Monitoring Memory Usage
Track query memory usage over time:
SELECT
query_id,
user,
left(query, 80) AS query_preview,
memory_usage,
formatReadableSize(memory_usage) AS memory_readable,
read_rows,
elapsed
FROM system.processes
ORDER BY memory_usage DESC;
For historical analysis:
SELECT
left(query, 80) AS query_preview,
type,
query_duration_ms,
formatReadableSize(memory_usage) AS peak_memory,
read_rows,
event_time
FROM system.query_log
WHERE type = 'QueryFinish'
AND memory_usage > 1000000000 -- > 1GB
ORDER BY event_time DESC
LIMIT 20;
Replication Lag in Distributed Setups
For Replicated*MergeTree tables, replicas synchronize through ClickHouse Keeper (the built-in replacement for ZooKeeper, available since ClickHouse 21.8). Each insert creates a log entry in Keeper that replicas must fetch and replay.
What Causes Replication Lag
- Network issues between replicas or between replicas and Keeper
- Slow disk on a replica that can't write parts as fast as the primary produces them
- High insert rates that overwhelm Keeper's throughput
- Keeper instability (high latency, connection drops)
Monitoring Replication Health
SELECT
database,
table,
is_leader,
total_replicas,
active_replicas,
queue_size,
inserts_in_queue,
merges_in_queue,
absolute_delay
FROM system.replicas
WHERE queue_size > 0 OR absolute_delay > 0
ORDER BY absolute_delay DESC;
Key metrics:
queue_size > 100: Replica is significantly behindabsolute_delay > 300: More than 5 minutes of replication lag, investigate immediatelyactive_replicas < total_replicas: A replica is down or disconnected
Key Metrics to Monitor
If you're setting up ClickHouse monitoring, here's a prioritized list of what to track:
| Priority | Metric | Source | Why It Matters |
|---|---|---|---|
| Critical | Active parts per partition | system.parts | "Too many parts" kills inserts |
| Critical | Merge queue depth | system.merges | Merge storms degrade all queries |
| High | Query memory peaks | system.query_log | Unbounded queries crash servers |
| High | Replication lag | system.replicas | Data consistency depends on it |
| Medium | Insert throughput | system.events | Drops indicate upstream or config issues |
| Medium | ZooKeeper/Keeper latency | system.zookeeper | Replication depends on Keeper health |
| Low | Disk usage per table | system.parts | Capacity planning |
Automating ClickHouse Monitoring
Querying these system tables manually works for one-off investigations, but production ClickHouse deployments need continuous automated monitoring.
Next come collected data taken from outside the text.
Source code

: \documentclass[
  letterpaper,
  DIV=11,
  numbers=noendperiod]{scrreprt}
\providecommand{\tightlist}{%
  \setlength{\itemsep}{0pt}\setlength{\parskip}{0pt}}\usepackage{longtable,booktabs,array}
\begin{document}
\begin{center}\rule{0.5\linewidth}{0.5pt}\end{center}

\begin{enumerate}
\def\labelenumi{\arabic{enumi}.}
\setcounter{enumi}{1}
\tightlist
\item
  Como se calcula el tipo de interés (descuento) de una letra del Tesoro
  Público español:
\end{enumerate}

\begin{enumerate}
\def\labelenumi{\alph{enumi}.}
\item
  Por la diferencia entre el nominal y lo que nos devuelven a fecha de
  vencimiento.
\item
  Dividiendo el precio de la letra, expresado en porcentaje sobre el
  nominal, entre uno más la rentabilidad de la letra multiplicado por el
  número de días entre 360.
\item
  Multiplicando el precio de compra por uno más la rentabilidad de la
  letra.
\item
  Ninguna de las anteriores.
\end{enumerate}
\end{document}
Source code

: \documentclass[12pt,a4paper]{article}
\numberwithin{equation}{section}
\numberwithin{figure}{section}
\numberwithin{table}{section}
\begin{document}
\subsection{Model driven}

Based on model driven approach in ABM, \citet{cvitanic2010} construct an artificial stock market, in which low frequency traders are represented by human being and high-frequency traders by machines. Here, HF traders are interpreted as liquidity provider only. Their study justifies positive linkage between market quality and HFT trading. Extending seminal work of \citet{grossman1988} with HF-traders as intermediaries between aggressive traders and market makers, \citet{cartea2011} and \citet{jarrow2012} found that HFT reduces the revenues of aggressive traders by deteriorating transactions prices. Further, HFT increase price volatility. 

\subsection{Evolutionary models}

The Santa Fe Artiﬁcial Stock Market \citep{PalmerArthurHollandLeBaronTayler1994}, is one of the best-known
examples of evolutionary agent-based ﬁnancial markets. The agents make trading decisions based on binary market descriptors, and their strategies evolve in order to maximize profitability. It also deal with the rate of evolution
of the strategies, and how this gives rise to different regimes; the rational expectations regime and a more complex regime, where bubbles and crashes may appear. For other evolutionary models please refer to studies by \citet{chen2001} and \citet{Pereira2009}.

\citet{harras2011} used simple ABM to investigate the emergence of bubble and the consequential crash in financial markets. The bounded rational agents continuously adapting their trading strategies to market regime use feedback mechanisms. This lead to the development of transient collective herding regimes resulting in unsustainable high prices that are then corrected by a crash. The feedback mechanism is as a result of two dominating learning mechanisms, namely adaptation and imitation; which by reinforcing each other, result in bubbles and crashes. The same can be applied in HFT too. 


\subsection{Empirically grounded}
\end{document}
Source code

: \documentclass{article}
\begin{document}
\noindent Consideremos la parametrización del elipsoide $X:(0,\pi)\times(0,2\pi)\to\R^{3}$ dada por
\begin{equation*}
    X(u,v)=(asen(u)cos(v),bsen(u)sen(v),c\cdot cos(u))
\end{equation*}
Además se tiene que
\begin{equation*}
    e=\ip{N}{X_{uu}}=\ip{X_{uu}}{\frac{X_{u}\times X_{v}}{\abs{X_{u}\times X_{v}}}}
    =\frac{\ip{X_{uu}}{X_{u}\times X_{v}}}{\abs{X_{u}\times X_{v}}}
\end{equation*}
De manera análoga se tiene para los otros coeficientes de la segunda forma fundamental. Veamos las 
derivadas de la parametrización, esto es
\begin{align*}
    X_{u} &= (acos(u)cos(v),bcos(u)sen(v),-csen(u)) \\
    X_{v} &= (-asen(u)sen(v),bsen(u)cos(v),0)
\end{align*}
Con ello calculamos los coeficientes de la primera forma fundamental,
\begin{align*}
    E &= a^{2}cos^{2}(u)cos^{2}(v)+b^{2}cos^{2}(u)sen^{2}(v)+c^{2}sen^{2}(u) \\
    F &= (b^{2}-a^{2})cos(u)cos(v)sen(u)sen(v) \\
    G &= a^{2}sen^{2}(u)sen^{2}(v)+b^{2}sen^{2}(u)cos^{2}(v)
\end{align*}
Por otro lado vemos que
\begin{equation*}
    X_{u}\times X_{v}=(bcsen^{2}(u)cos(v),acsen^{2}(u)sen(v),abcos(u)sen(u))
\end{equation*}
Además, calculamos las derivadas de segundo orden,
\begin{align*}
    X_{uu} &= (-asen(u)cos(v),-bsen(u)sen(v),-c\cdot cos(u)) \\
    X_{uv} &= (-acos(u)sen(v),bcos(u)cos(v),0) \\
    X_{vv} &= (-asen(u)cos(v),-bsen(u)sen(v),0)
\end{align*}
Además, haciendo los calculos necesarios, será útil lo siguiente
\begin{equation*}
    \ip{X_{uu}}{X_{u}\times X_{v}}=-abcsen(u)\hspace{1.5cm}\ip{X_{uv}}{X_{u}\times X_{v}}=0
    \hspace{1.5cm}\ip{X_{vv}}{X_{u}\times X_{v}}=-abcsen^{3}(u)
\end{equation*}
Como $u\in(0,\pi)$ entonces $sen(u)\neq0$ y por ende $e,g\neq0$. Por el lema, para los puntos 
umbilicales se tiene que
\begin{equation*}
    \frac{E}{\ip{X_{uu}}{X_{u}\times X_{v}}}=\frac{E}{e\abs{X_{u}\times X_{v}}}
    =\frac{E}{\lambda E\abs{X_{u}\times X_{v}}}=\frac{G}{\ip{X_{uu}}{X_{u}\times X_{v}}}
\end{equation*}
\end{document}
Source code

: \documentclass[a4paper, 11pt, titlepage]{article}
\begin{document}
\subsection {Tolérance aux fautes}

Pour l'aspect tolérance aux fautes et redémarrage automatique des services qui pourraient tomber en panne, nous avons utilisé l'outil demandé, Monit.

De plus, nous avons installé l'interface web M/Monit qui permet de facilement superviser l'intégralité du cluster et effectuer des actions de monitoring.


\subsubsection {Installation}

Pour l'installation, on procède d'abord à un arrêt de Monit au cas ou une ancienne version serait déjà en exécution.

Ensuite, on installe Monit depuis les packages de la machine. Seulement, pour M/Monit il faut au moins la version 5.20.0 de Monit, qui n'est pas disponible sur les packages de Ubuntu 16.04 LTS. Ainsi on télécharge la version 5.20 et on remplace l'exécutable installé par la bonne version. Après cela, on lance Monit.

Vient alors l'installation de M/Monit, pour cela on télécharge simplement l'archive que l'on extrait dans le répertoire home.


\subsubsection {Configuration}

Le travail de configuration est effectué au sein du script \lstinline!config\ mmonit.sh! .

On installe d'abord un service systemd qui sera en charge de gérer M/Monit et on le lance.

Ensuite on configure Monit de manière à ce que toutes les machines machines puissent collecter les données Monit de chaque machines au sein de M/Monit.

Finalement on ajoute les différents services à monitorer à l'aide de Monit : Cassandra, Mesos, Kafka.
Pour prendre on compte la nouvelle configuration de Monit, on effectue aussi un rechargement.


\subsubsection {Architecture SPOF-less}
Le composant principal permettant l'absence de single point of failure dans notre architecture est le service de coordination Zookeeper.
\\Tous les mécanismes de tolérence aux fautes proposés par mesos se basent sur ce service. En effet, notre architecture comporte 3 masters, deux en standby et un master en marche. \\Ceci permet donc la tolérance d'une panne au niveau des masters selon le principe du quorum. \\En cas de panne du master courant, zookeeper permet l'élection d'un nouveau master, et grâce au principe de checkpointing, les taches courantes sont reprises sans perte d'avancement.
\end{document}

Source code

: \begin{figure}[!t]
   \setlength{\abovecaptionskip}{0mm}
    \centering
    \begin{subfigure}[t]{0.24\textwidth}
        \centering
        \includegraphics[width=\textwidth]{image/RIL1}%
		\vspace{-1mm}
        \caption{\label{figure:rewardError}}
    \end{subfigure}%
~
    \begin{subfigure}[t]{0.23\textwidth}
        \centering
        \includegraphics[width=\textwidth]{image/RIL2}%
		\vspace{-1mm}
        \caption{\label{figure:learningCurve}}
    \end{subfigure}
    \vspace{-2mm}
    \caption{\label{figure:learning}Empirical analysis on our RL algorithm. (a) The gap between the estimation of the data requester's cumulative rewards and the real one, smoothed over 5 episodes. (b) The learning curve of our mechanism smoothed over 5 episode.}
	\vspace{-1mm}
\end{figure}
The challenge is that monitoring ClickHouse through its own system tables creates a "monitoring observing itself" problem: heavy queries against system.query_log on a busy cluster can themselves impact performance.
Basira's approach is to run a lightweight agent that connects as a read-only user, collects from system tables at configurable intervals, and ships the data to an external analytics backend. Basira's ClickHouse monitoring understands the ClickHouse monitoring gap and tracks MergeTree-specific metrics (parts, merges, insert health) that general-purpose APM tools miss.
If you're running ClickHouse alongside PostgreSQL, having both database types in a single monitoring tool with consistent pricing ($29/db/month regardless of engine or cluster size) eliminates the need to maintain separate monitoring stacks. The agent setup is API-driven and takes a few minutes.
For teams that prefer to build their own monitoring, the system tables and queries in this guide are a solid starting point. The critical thing is to collect this data continuously, not just when something breaks.